This talk covers two recent developments in machine learning that address challenges beyond standard accuracy-based objectives. In the first part, we focus on AUC maximisation, which is more suitable than accuracy for learning with imbalanced data. We present novel min-max reformulations and efficient stochastic primal-dual algorithms that decouple the pairwise structure of AUC, enabling scalable optimisation in both streaming and deep learning settings.
In the second part, we turn to contrastive representation learning (CRL), a foundational approach in self-supervised learning. We develop new generalisation error bounds for CRL using Rademacher complexity and vector-contraction inequalities, addressing key gaps between theory and empirical success. Our results show that, under suitable conditions, the number of negative samples has only a mild effect on generalisation, and we also quantify how contrastive representations support downstream classification tasks.
Together, these results offer theoretical insights and algorithmic tools for learning in settings where accuracy alone is not enough—whether due to imbalanced data or the need for strong representations from unlabelled data.

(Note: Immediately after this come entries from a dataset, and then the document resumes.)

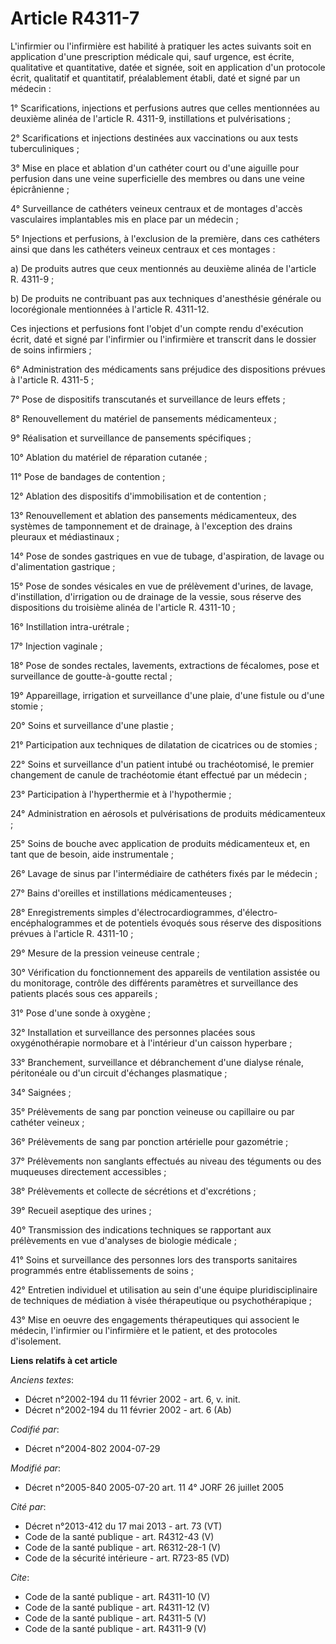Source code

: # Article R4311-7

L'infirmier ou l'infirmière est habilité à pratiquer les actes suivants soit en application d'une prescription médicale qui,
sauf urgence, est écrite, qualitative et quantitative, datée et signée, soit en application d'un protocole écrit, qualitatif
et quantitatif, préalablement établi, daté et signé par un médecin :

1° Scarifications, injections et perfusions autres que celles mentionnées au deuxième alinéa de l'article R. 4311-9,
instillations et pulvérisations ;

2° Scarifications et injections destinées aux vaccinations ou aux tests tuberculiniques ;

3° Mise en place et ablation d'un cathéter court ou d'une aiguille pour perfusion dans une veine superficielle des membres ou
dans une veine épicrânienne ;

4° Surveillance de cathéters veineux centraux et de montages d'accès vasculaires implantables mis en place par un médecin ;

5° Injections et perfusions, à l'exclusion de la première, dans ces cathéters ainsi que dans les cathéters veineux centraux
et ces montages :

a) De produits autres que ceux mentionnés au deuxième alinéa de l'article R. 4311-9 ;

b) De produits ne contribuant pas aux techniques d'anesthésie générale ou locorégionale mentionnées à l'article R. 4311-12.

Ces injections et perfusions font l'objet d'un compte rendu d'exécution écrit, daté et signé par l'infirmier ou l'infirmière
et transcrit dans le dossier de soins infirmiers ;

6° Administration des médicaments sans préjudice des dispositions prévues à l'article R. 4311-5 ;

7° Pose de dispositifs transcutanés et surveillance de leurs effets ;

8° Renouvellement du matériel de pansements médicamenteux ;

9° Réalisation et surveillance de pansements spécifiques ;

10° Ablation du matériel de réparation cutanée ;

11° Pose de bandages de contention ;

12° Ablation des dispositifs d'immobilisation et de contention ;

13° Renouvellement et ablation des pansements médicamenteux, des systèmes de tamponnement et de drainage, à l'exception des
drains pleuraux et médiastinaux ;

14° Pose de sondes gastriques en vue de tubage, d'aspiration, de lavage ou d'alimentation gastrique ;

15° Pose de sondes vésicales en vue de prélèvement d'urines, de lavage, d'instillation, d'irrigation ou de drainage de la
vessie, sous réserve des dispositions du troisième alinéa de l'article  R. 4311-10 ;

16° Instillation intra-urétrale ;

17° Injection vaginale ;

18° Pose de sondes rectales, lavements, extractions de fécalomes, pose et surveillance de goutte-à-goutte rectal ;

19° Appareillage, irrigation et surveillance d'une plaie, d'une fistule ou d'une stomie ;

20° Soins et surveillance d'une plastie ;

21° Participation aux techniques de dilatation de cicatrices ou de stomies ;

22° Soins et surveillance d'un patient intubé ou trachéotomisé, le premier changement de canule de trachéotomie étant
effectué par un médecin ;

23° Participation à l'hyperthermie et à l'hypothermie ;

24° Administration en aérosols et pulvérisations de produits médicamenteux ;

25° Soins de bouche avec application de produits médicamenteux et, en tant que de besoin, aide instrumentale ;

26° Lavage de sinus par l'intermédiaire de cathéters fixés par le médecin ;

27° Bains d'oreilles et instillations médicamenteuses ;

28° Enregistrements simples d'électrocardiogrammes, d'électro-encéphalogrammes et de potentiels évoqués sous réserve des
dispositions prévues à l'article R. 4311-10 ;

29° Mesure de la pression veineuse centrale ;

30° Vérification du fonctionnement des appareils de ventilation assistée ou du monitorage, contrôle des différents paramètres
et surveillance des patients placés sous ces appareils ;

31° Pose d'une sonde à oxygène ;

32° Installation et surveillance des personnes placées sous oxygénothérapie normobare et à l'intérieur d'un caisson
hyperbare ;

33° Branchement, surveillance et débranchement d'une dialyse rénale, péritonéale ou d'un circuit d'échanges plasmatique ;

34° Saignées ;

35° Prélèvements de sang par ponction veineuse ou capillaire ou par cathéter veineux ;

36° Prélèvements de sang par ponction artérielle pour gazométrie ;

37° Prélèvements non sanglants effectués au niveau des téguments ou des muqueuses directement accessibles ;

38° Prélèvements et collecte de sécrétions et d'excrétions ;

39° Recueil aseptique des urines ;

40° Transmission des indications techniques se rapportant aux prélèvements en vue d'analyses de biologie médicale ;

41° Soins et surveillance des personnes lors des transports sanitaires programmés entre établissements de soins ;

42° Entretien individuel et utilisation au sein d'une équipe pluridisciplinaire de techniques de médiation à visée
thérapeutique ou psychothérapique ;

43° Mise en oeuvre des engagements thérapeutiques qui associent le médecin, l'infirmier ou l'infirmière et le patient, et des
protocoles d'isolement.

**Liens relatifs à cet article**

_Anciens textes_:

  - Décret n°2002-194 du 11 février 2002 - art. 6, v. init.
  - Décret n°2002-194 du 11 février 2002 - art. 6 (Ab)

_Codifié par_:

  - Décret n°2004-802 2004-07-29

_Modifié par_:

  - Décret n°2005-840 2005-07-20 art. 11 4° JORF 26 juillet 2005

_Cité par_:

  - Décret n°2013-412 du 17 mai 2013 - art. 73 (VT)
  - Code de la santé publique - art. R4312-43 (V)
  - Code de la santé publique - art. R6312-28-1 (V)
  - Code de la sécurité intérieure - art. R723-85 (VD)

_Cite_:

  - Code de la santé publique - art. R4311-10 (V)
  - Code de la santé publique - art. R4311-12 (V)
  - Code de la santé publique - art. R4311-5 (V)
  - Code de la santé publique - art. R4311-9 (V)
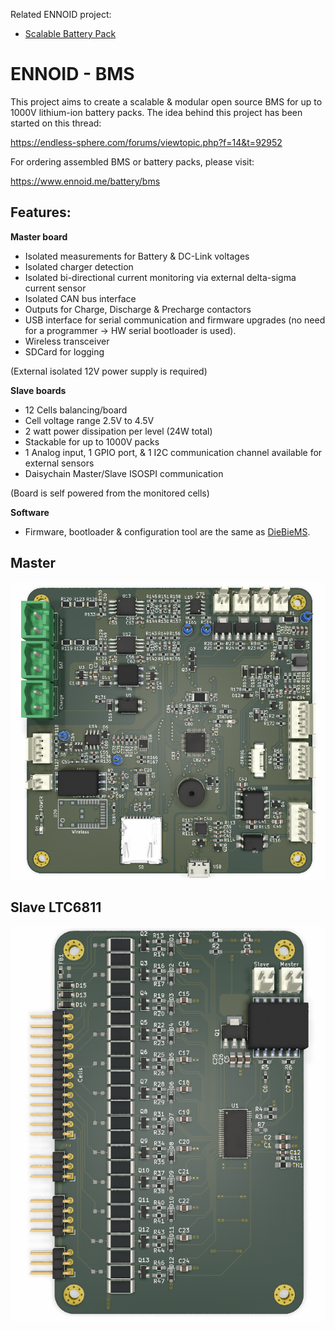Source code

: Related ENNOID project:
  - [Scalable Battery Pack](https://github.com/EnnoidMe/ENNOID-PACK)

# ENNOID - BMS

This project aims to create a scalable & modular open source BMS for up to 1000V lithium-ion battery packs.
The idea behind this project has been started on this thread:

https://endless-sphere.com/forums/viewtopic.php?f=14&t=92952

For ordering assembled BMS or battery packs, please visit:

https://www.ennoid.me/battery/bms

## Features:

**Master board**
- Isolated measurements for Battery & DC-Link voltages
- Isolated charger detection
- Isolated bi-directional current monitoring via external delta-sigma current sensor
- Isolated CAN bus interface 
- Outputs for Charge, Discharge & Precharge contactors
- USB interface for serial communication and firmware upgrades (no need for a programmer -> HW serial bootloader is used).
- Wireless transceiver
- SDCard for logging

(External isolated 12V power supply is required)

**Slave boards**
- 12 Cells balancing/board 
- Cell voltage range 2.5V to 4.5V
- 2 watt power dissipation per level (24W total)
- Stackable for up to 1000V packs 
- 1 Analog input, 1 GPIO port, & 1 I2C communication channel available for external sensors
- Daisychain Master/Slave ISOSPI communication

(Board is self powered from the monitored cells)

**Software**
- Firmware, bootloader & configuration tool are the same as [DieBieMS](https://github.com/DieBieEngineering). 

## Master

![alt text](Master/PIC/MasterPCB.png)


## Slave LTC6811

![alt text](Slaves/LTC6811/PIC/LTC6811.png)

Yiming Ying is a Professor at the School of Mathematics and Statistics at the University of Sydney. Previously, he was a tenured Professor in the Department of Mathematics and Statistics and an affiliated faculty member in the Department of Computer Science at SUNY Albany. His research interests span statistical learning theory, trustworthy machine learning, and optimization. He has received the University at Albany’s Presidential Award for Excellence in Research and Creative Activities (2022) and the SUNY Chancellor’s Award for Excellence in Scholarship and Creative Activities (2023). His research has been supported by various agencies including the Australian Research Council (ARC), NSF, IBM, the UK Engineering and Physical Sciences Research Council (EPSRC), and the NHS Foundation Trust.